New Building Safety Fund of £1bn Announced

The Government has announced a new Building Safety Fund of £1bn to help fund the removal of unsafe materials from the external wall systems of all residential buildings over 18 metres in height, as defined in the Building Regulations.

The fund will be open to both private and public sector building owners, but the platform for bringing claims has yet to be announced. It is unclear whether the £1bn is a cap, or a starting position, and this will need to be clarified by the Government over the coming days.

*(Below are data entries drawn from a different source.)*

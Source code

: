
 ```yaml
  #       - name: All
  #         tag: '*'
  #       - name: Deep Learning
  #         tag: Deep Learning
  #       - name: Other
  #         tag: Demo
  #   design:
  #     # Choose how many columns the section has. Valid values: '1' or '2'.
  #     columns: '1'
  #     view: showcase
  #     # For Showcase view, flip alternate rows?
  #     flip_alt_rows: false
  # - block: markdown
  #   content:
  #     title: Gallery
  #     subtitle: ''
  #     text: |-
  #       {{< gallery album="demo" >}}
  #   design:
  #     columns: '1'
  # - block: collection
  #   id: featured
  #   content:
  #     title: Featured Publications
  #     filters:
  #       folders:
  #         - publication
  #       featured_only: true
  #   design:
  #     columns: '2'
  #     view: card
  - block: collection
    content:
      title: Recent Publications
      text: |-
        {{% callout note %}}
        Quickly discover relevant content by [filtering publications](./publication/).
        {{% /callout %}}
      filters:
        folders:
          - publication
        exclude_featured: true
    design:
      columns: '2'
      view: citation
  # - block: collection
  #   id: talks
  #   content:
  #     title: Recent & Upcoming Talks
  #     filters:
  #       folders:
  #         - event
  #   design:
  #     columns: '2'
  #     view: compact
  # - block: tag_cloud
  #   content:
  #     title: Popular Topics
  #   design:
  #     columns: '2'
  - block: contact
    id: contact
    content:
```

Other points that require clarification include the following:

  1. £1.2bn is still some significant distance away from being sufficient to cover the cost of removing unsafe materials from tall buildings, and therefore, will the fund operate on a first come, first serve basis? This point is critical, not least because those building owners who own significant numbers of tall buildings will not necessarily have reached a concluded view about the make-up of the external wall system and whether it is safe at this point in time;
  2. The reference to “unsafe materials” in the Chancellor’s speech suggests that the focus will not be solely on the facing material on the external wall (be it HPL, EWI or other forms of readily combustible material) but will also include insulation such as phenolic foam and PIR. This means that those buildings that are made up of a masonry external wall or some other form of non-combustible facing material may well come within the scope of the new fund, on the basis that the insulation used in those external wall systems is not of limited combustibility. However, the printed Budget refers only to “unsafe cladding”. The resolution of that ambiguity is critical in understanding the numbers of buildings that will be within scope for funding;
  3. Whether the fund will operate to assist building owners whose external wall systems would otherwise comply with the functions of the Building Regulations, save for defects in cavity barriers and in the passive fire protection generally, will be covered;
  4. It remains unclear whether the monies in the fund will be advanced on the same basis as those in the ACM cladding remediation funds, namely with an obligation to seek recovery from any party that may have a liability to pay, such as a defaulting contractor, an insurer, or another party;
  5. The administration of the fund will be a significant undertaking, and will require some time to organise, not least because there are over 11,000 residential buildings over 18 metres in height in the UK;
  6. Whether or not the fund will include the cost of interim mitigation measures that have been put in place to protect the health and safety of residents until the buildings have been remediated.

As can be seen, there are a number of crucial details that need to be clarified in order to gauge the true extent and reach of the fund. Despite this, the announcement is welcome as a realisation of the critical issues facing the construction industry, and in particular those regarding the safety of residential tall buildings.